[SERVER-58730] Implement a barrier for disallowing direct writes to shards Created: 21/Jul/21 Updated: 25/Apr/23 Resolved: 25/Apr/23 |
|
| Status: | Closed |
| Project: | Core Server |
| Component/s: | Sharding |
| Affects Version/s: | None |
| Fix Version/s: | None |
| Type: | Task | Priority: | Major - P3 |
| Reporter: | Kaloian Manassiev | Assignee: | [DO NOT USE] Backlog - Sharding EMEA |
| Resolution: | Duplicate | Votes: | 0 |
| Labels: | None | ||
| Remaining Estimate: | Not Specified | ||
| Time Spent: | Not Specified | ||
| Original Estimate: | Not Specified | ||
| Issue Links: |
|
||||||||||||||||||||
| Assigned Teams: |
Sharding EMEA
|
||||||||||||||||||||
| Sprint: | Sharding EMEA 2023-05-01 | ||||||||||||||||||||
| Participants: | |||||||||||||||||||||
| Description |
|
Due to the current architecture of sharding, all write operations in a sharded cluster rely on the shard versioning protocol as a way to ensure that writes are going to the shard where they are supposed to be.

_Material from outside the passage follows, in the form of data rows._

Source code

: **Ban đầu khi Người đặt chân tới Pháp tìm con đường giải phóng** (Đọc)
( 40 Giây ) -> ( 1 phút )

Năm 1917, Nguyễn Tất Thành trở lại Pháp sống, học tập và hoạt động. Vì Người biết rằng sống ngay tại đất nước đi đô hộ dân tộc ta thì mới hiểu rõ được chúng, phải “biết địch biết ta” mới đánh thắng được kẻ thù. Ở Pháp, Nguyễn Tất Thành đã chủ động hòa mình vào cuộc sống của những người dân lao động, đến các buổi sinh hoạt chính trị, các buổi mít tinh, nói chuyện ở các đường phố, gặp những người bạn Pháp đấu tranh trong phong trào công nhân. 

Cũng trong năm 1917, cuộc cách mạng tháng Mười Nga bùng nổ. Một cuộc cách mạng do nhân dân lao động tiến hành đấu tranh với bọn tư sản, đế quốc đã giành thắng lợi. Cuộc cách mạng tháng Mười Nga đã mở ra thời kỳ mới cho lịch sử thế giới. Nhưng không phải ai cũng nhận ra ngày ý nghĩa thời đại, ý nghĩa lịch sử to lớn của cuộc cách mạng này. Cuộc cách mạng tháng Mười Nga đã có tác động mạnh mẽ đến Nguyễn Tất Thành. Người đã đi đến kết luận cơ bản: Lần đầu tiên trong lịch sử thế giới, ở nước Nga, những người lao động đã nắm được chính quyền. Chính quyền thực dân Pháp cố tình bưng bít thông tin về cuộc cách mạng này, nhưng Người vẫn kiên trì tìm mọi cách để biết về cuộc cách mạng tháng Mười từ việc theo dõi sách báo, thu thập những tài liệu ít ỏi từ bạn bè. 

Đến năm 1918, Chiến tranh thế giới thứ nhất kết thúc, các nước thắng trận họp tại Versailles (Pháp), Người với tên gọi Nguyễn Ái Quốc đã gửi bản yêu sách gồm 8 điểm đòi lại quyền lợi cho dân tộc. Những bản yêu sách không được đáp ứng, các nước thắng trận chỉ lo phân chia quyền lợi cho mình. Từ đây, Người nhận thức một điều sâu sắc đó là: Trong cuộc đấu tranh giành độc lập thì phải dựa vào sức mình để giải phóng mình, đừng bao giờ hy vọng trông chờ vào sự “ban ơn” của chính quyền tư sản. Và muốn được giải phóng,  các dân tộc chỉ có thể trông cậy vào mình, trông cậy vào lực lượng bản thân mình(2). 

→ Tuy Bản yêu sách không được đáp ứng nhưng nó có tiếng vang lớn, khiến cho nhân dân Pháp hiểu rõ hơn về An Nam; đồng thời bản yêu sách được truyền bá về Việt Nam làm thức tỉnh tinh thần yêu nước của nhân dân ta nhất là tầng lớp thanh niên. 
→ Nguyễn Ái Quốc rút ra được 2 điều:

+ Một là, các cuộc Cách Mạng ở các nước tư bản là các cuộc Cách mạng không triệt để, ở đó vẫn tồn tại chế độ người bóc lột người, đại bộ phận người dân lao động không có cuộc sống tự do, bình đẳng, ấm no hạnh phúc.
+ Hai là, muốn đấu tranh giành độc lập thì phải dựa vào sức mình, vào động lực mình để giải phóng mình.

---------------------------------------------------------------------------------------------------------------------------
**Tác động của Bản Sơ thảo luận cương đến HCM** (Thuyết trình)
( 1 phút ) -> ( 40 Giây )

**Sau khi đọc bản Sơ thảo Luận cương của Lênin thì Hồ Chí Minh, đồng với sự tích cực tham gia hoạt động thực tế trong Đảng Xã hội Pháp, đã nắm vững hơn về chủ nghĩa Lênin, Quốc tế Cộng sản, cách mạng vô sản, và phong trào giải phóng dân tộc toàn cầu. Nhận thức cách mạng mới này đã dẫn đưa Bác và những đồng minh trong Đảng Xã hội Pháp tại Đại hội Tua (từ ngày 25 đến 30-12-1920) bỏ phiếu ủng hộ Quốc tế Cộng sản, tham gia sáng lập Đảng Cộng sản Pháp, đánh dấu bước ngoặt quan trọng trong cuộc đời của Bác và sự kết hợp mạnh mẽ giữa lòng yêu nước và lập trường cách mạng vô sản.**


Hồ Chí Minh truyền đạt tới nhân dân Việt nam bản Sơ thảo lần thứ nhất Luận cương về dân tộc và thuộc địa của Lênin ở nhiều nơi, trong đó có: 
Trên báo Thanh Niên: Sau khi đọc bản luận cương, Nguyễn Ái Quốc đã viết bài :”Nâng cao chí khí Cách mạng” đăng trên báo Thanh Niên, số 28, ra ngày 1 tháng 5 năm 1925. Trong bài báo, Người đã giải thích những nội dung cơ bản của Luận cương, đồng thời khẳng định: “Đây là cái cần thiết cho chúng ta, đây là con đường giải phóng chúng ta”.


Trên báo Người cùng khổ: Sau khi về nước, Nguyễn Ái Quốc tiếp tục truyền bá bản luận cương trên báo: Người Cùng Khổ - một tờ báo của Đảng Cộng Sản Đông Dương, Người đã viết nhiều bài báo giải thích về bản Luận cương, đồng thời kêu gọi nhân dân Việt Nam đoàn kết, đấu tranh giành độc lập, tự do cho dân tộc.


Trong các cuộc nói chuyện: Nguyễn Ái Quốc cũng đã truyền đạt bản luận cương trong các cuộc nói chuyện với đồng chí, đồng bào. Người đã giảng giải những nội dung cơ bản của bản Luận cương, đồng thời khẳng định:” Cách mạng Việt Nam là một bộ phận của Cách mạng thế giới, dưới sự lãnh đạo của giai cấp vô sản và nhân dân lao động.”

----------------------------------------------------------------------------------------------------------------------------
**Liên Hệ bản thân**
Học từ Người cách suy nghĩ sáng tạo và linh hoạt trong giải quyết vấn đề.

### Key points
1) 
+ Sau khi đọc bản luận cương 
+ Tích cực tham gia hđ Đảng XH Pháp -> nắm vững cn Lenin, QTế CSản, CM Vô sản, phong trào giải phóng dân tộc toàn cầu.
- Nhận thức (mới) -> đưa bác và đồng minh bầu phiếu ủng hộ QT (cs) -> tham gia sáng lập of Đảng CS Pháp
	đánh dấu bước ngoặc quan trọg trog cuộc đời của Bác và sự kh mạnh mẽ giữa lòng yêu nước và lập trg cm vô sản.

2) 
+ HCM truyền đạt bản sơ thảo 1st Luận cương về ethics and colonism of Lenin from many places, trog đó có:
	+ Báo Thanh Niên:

This also has a nice side benefit that we don't have to incur performance penalty for checking whether the shard owns the write. Because of the above, direct writes to a shard have the potential of corrupting data, because they don't observe the shard versioning protocol, so we should disallow them. However, in order to allow customers to transition from a replica set to a sharded cluster without incurring downtime for their applications, there must be a window of time when direct writes to the shard are permitted. This ticket is to implement some form of barrier after which we disallow direct writes to any shard in a sharded cluster. The barrier doesn't need to be very granular and it should be acceptable such a barrier to be "the first time someone calls shardCollection or addShard". |
| Comments |
| Comment by Bruce Lucas (Inactive) [ 21/Jul/21 ] |
|
Seems plausible. |
| Comment by Kaloian Manassiev [ 21/Jul/21 ] |
|
For emergency maintentance, backup/restore, etc, the restriction would be lifted by the fact that such nodes will not have --shardsvr when started. For testing, that's a good point because we have tests which write directly, so probably --testComandsEnabled should be taken into account? |
| Comment by Bruce Lucas (Inactive) [ 21/Jul/21 ] |
|
I imagine there would need to be some way to override the restriction for testing, debugging, and emergency maintenance. |